Read the data and repeat it in full, exactly.

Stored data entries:
BEGIN

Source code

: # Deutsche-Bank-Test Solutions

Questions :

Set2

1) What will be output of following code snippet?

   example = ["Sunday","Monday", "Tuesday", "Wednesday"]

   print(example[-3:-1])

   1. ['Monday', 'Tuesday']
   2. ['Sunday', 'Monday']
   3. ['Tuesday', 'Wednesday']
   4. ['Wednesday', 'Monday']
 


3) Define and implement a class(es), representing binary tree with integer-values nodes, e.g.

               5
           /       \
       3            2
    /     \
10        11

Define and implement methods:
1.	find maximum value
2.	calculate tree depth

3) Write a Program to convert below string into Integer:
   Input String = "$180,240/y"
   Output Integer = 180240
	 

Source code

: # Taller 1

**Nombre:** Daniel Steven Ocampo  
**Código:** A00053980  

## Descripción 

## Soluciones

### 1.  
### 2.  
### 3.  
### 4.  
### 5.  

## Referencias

END

Answer area:
Source code

: # Deutsche-Bank-Test Solutions

Questions :

Set2

1) What will be output of following code snippet?

   example = ["Sunday","Monday", "Tuesday", "Wednesday"]

   print(example[-3:-1])

   1. ['Monday', 'Tuesday']
   2. ['Sunday', 'Monday']
   3. ['Tuesday', 'Wednesday']
   4. ['Wednesday', 'Monday']
 


3) Define and implement a class(es), representing binary tree with integer-values nodes, e.g.

               5
           /       \
       3            2
    /     \
10        11

Define and implement methods:
1.	find maximum value
2.	calculate tree depth

3) Write a Program to convert below string into Integer:
   Input String = "$180,240/y"
   Output Integer = 180240
	 

Source code

: # Taller 1

**Nombre:** Daniel Steven Ocampo  
**Código:** A00053980  

## Descripción 

## Soluciones

### 1.  
### 2.  
### 3.  
### 4.  
### 5.  

## Referencias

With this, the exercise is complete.